Wouldn't Municipuim fit this category? Commune doesn't look too latin to me. The Spanish word for commune seems to be municipio...--Xaverius 14:57, 13 Octobris 2007 (UTC)Reply[reply]

(PD: And it is not in my dictionary)--Xaverius 17:15, 13 Octobris 2007 (UTC)Reply[reply]
Yeah Definitely Municipium is the correct word not commune. Look at the spanish wiki page for es:Municipium they describe what it meant in roman days.--Rafaelgarcia 15:48, 13 Octobris 2007 (UTC)Reply[reply]
There are, however, thousands of links to "commune" when meaning "municipio"; changing them will take a lot of effort.
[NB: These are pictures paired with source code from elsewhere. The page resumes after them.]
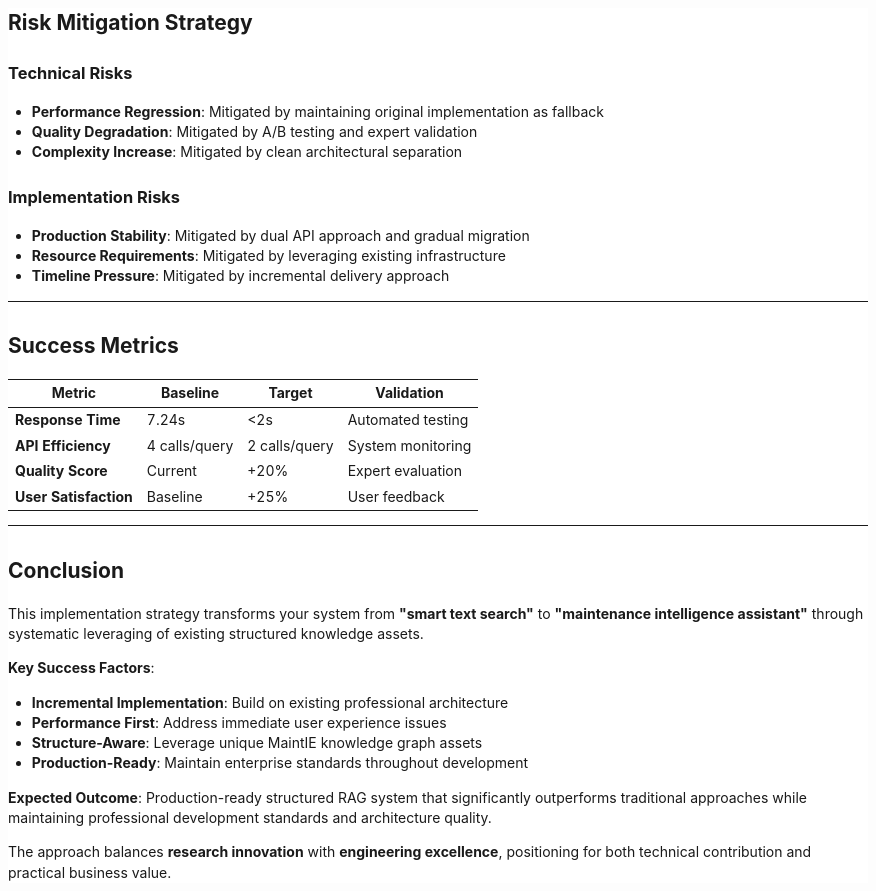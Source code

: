 
## Risk Mitigation Strategy

### **Technical Risks**
- **Performance Regression**: Mitigated by maintaining original implementation as fallback
- **Quality Degradation**: Mitigated by A/B testing and expert validation
- **Complexity Increase**: Mitigated by clean architectural separation

### **Implementation Risks**
- **Production Stability**: Mitigated by dual API approach and gradual migration
- **Resource Requirements**: Mitigated by leveraging existing infrastructure
- **Timeline Pressure**: Mitigated by incremental delivery approach

---

## Success Metrics

| Metric | Baseline | Target | Validation |
|--------|----------|--------|------------|
| **Response Time** | 7.24s | <2s | Automated testing |
| **API Efficiency** | 4 calls/query | 2 calls/query | System monitoring |
| **Quality Score** | Current | +20% | Expert evaluation |
| **User Satisfaction** | Baseline | +25% | User feedback |

---

## Conclusion

This implementation strategy transforms your system from **"smart text search"** to **"maintenance intelligence assistant"** through systematic leveraging of existing structured knowledge assets.

**Key Success Factors**:
- **Incremental Implementation**: Build on existing professional architecture
- **Performance First**: Address immediate user experience issues
- **Structure-Aware**: Leverage unique MaintIE knowledge graph assets
- **Production-Ready**: Maintain enterprise standards throughout development

**Expected Outcome**: Production-ready structured RAG system that significantly outperforms traditional approaches while maintaining professional development standards and architecture quality.

The approach balances **research innovation** with **engineering excellence**, positioning for both technical contribution and practical business value.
What do others think - should this be moved to municipium?--Xaverius 17:14, 13 Octobris 2007 (UTC)Reply[reply]
Commune is a Latin word (neuter sg. of communis, used as a noun) but what authority this usage has I don't know. I have used it regularly, as the almost-perfect equivalent to French commune and modern Greek Κοινότητα. If others feel that the meaning is identical with municipium then the article could be moved, with a redirect at commune. No problem. Andrew Dalby (disputatio) 17:25, 13 Octobris 2007 (UTC)Reply[reply]
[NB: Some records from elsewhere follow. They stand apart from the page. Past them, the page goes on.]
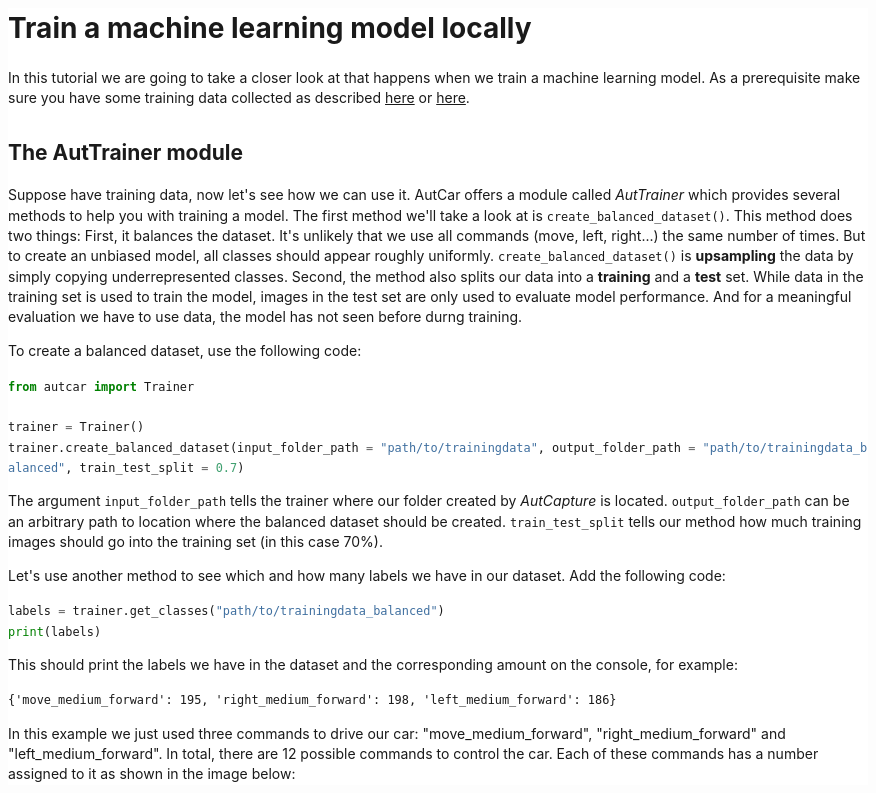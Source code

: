 # Train a machine learning model locally

In this tutorial we are going to take a closer look at that happens when we train a machine learning model. As a prerequisite make sure you have some training data collected as described [here](4_AutCar_General.md#create-training-data) or [here](3_Autonomous_Driving.md#2-capture-training-data).

## The AutTrainer module

Suppose have training data, now let's see how we can use it. AutCar offers a module called _AutTrainer_ which provides several methods to help you with training a model. The first method we'll take a look at is `create_balanced_dataset()`. This method does two things: First, it balances the dataset. It's unlikely that we use all commands (move, left, right...) the same number of times. But to create an unbiased model, all classes should appear roughly uniformly. `create_balanced_dataset()` is **upsampling** the data by simply copying underrepresented classes. Second, the method also splits our data into a **training** and a **test** set. While data in the training set is used to train the model, images in the test set are only used to evaluate model performance. And for a meaningful evaluation we have to use data, the model has not seen before durng training.

To create a balanced dataset, use the following code:

   ```python
  from autcar import Trainer

  trainer = Trainer()
  trainer.create_balanced_dataset(input_folder_path = "path/to/trainingdata", output_folder_path = "path/to/trainingdata_balanced", train_test_split = 0.7)

  ```

The argument `input_folder_path` tells the trainer where our folder created by _AutCapture_ is located. `output_folder_path` can be an arbitrary path to location where the balanced dataset should be created. `train_test_split` tells our method how much training images should go into the training set (in this case 70%). 

Let's use another method to see which and how many labels we have in our dataset. Add the following code:

   ```python
  labels = trainer.get_classes("path/to/trainingdata_balanced")
  print(labels)

  ```
  
This should print the labels we have in the dataset and the corresponding amount on the console, for example:

  ```
  {'move_medium_forward': 195, 'right_medium_forward': 198, 'left_medium_forward': 186}
  ```
  
In this example we just used three commands to drive our car: "move_medium_forward", "right_medium_forward" and "left_medium_forward". In total, there are 12 possible commands to control the car. Each of these commands has a number assigned to it as shown in the image below:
I see now, I hadn't thought it as coming from communis, for I saw it clearly French. It is a very interesting topic: in Romance languages both derivatives from Municipium and Commune are used, but maybe the closest Roman word to "minimal self-governing divission of a country: city and its territory" (which is what I understand as "commune" or "municipio") might well be Municipium. Thankfully, there are pople here who know a lot more and we can ask for opinions.--Xaverius 17:52, 13 Octobris 2007 (UTC)Reply[reply]
I think "municipium" is larger than "commune". Municipium is more of a capital of region with several communes. --Alex1011 14:53, 5 Novembris 2007 (UTC)Reply[reply]
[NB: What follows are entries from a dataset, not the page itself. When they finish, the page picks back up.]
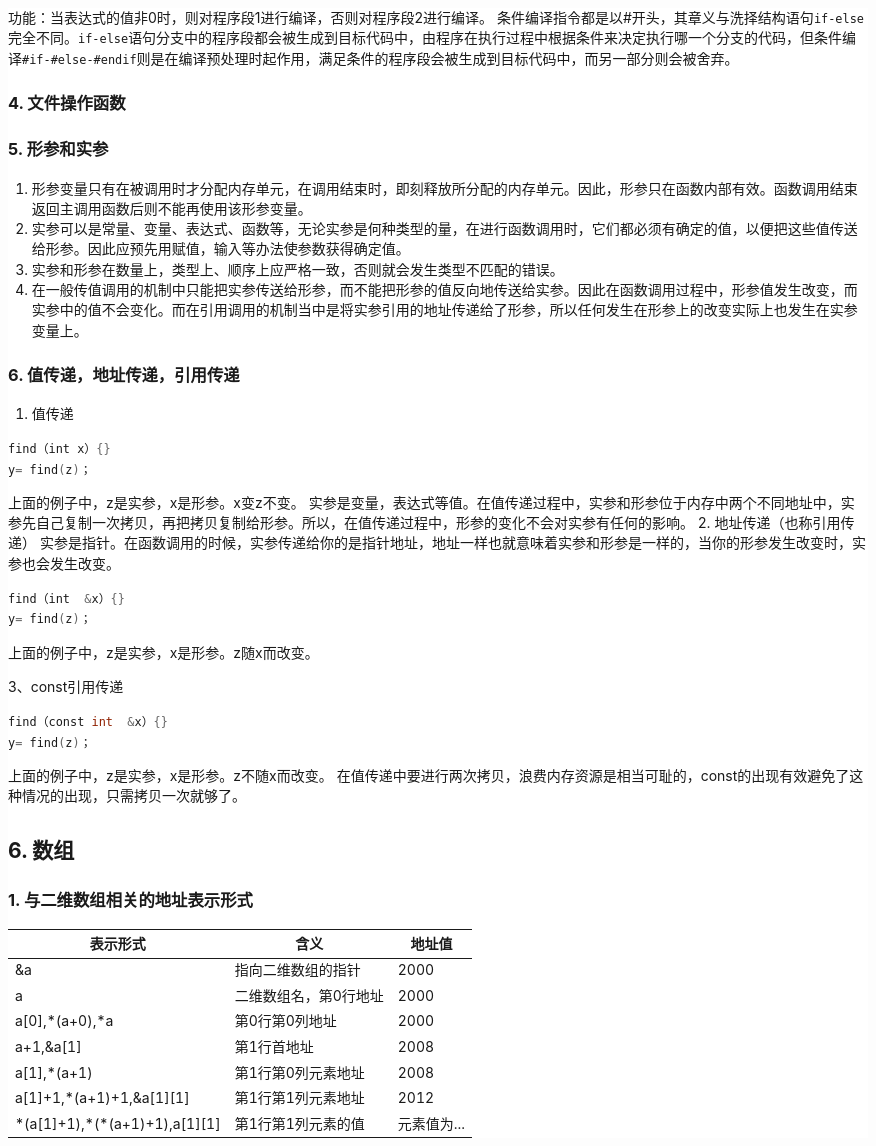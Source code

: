    功能：当表达式的值非0时，则对程序段1进行编译，否则对程序段2进行编译。
   条件编译指令都是以#开头，其章义与洗择结构语句`if-else`完全不同。`if-else`语句分支中的程序段都会被生成到目标代码中，由程序在执行过程中根据条件来决定执行哪一个分支的代码，但条件编译`#if-#else-#endif`则是在编译预处理时起作用，满足条件的程序段会被生成到目标代码中，而另一部分则会被舍弃。

### 4. 文件操作函数

### 5. 形参和实参

1. 形参变量只有在被调用时才分配内存单元，在调用结束时，即刻释放所分配的内存单元。因此，形参只在函数内部有效。函数调用结束返回主调用函数后则不能再使用该形参变量。
2. 实参可以是常量、变量、表达式、函数等，无论实参是何种类型的量，在进行函数调用时，它们都必须有确定的值，以便把这些值传送给形参。因此应预先用赋值，输入等办法使参数获得确定值。
3. 实参和形参在数量上，类型上、顺序上应严格一致，否则就会发生类型不匹配的错误。
4. 在一般传值调用的机制中只能把实参传送给形参，而不能把形参的值反向地传送给实参。因此在函数调用过程中，形参值发生改变，而实参中的值不会变化。而在引用调用的机制当中是将实参引用的地址传递给了形参，所以任何发生在形参上的改变实际上也发生在实参变量上。

### 6. 值传递，地址传递，引用传递

1. 值传递

```C
find（int x）{}
y= find(z)；
```

上面的例子中，z是实参，x是形参。x变z不变。
实参是变量，表达式等值。在值传递过程中，实参和形参位于内存中两个不同地址中，实参先自己复制一次拷贝，再把拷贝复制给形参。所以，在值传递过程中，形参的变化不会对实参有任何的影响。
2. 地址传递（也称引用传递）
实参是指针。在函数调用的时候，实参传递给你的是指针地址，地址一样也就意味着实参和形参是一样的，当你的形参发生改变时，实参也会发生改变。

```C
find（int  &x）{}
y= find(z)；
```

上面的例子中，z是实参，x是形参。z随x而改变。

3、const引用传递

```C
find（const int  &x）{}
y= find(z)；
```

上面的例子中，z是实参，x是形参。z不随x而改变。
在值传递中要进行两次拷贝，浪费内存资源是相当可耻的，const的出现有效避免了这种情况的出现，只需拷贝一次就够了。

## 6. 数组

### 1. 与二维数组相关的地址表示形式

| 表示形式                           | 含义                  | 地址值      |
|------------------------------------|-----------------------|-------------|
| &a                                 | 指向二维数组的指针    | 2000        |
| a                                  | 二维数组名，第0行地址 | 2000        |
| a[0],\*(a+0),\*a                   | 第0行第0列地址        | 2000        |
| a+1,&a[1]                          | 第1行首地址           | 2008        |
| a[1],\*(a+1)                       | 第1行第0列元素地址    | 2008        |
| a[1]+1,\*(a+1)+1,&a\[1]\[1]        | 第1行第1列元素地址    | 2012        |
| \*(a[1]+1),\*(\*(a+1)+1),a\[1]\[1] | 第1行第1列元素的值    | 元素值为... |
On reflection I think so too. We should have a separate article for Municipium. Andrew Dalby (disputatio) 15:11, 5 Novembris 2007 (UTC)Reply[reply]
In my dictionary municipium is "country town", "free town". Commune is "common wealth, commune (in the modern sense)". Municipium seems to be not the smallest entity, but a somewhat larger one. --Alex1011 20:40, 15 Ianuarii 2008 (UTC)Reply[reply]
I actually moved that independens urbs to municipium to avoid confusion (if you didn't see that already). I had a look in L&S and it does list commune (n.) as an equivalent to κοινον (community). This is backed up by A smaller Latin Dictionary (containing loci from Cicero and Ovid). I'll put those into the page now (along with Stowasser). Harrissimo 21:33, 15 Ianuarii 2008 (UTC).Reply[reply]
Commune can in special cases mean state (like Greek κοινόν): Cicero has commune Siciliae and Milyadum, Ovid (a poet, I know) adds commune gentis Pelasgae. But administrative unit is rather far-fetched. Municipium is even worse, since in classical parlance it is a terminus technicus with an extremely narrow meaning, namely town with Roman civic rights and administered by magistrates of its own (almost makes you think of Vicipaedia as a municipium ...). I suggest pagus.--Ceylon 21:57, 15 Ianuarii 2008 (UTC)Reply[reply]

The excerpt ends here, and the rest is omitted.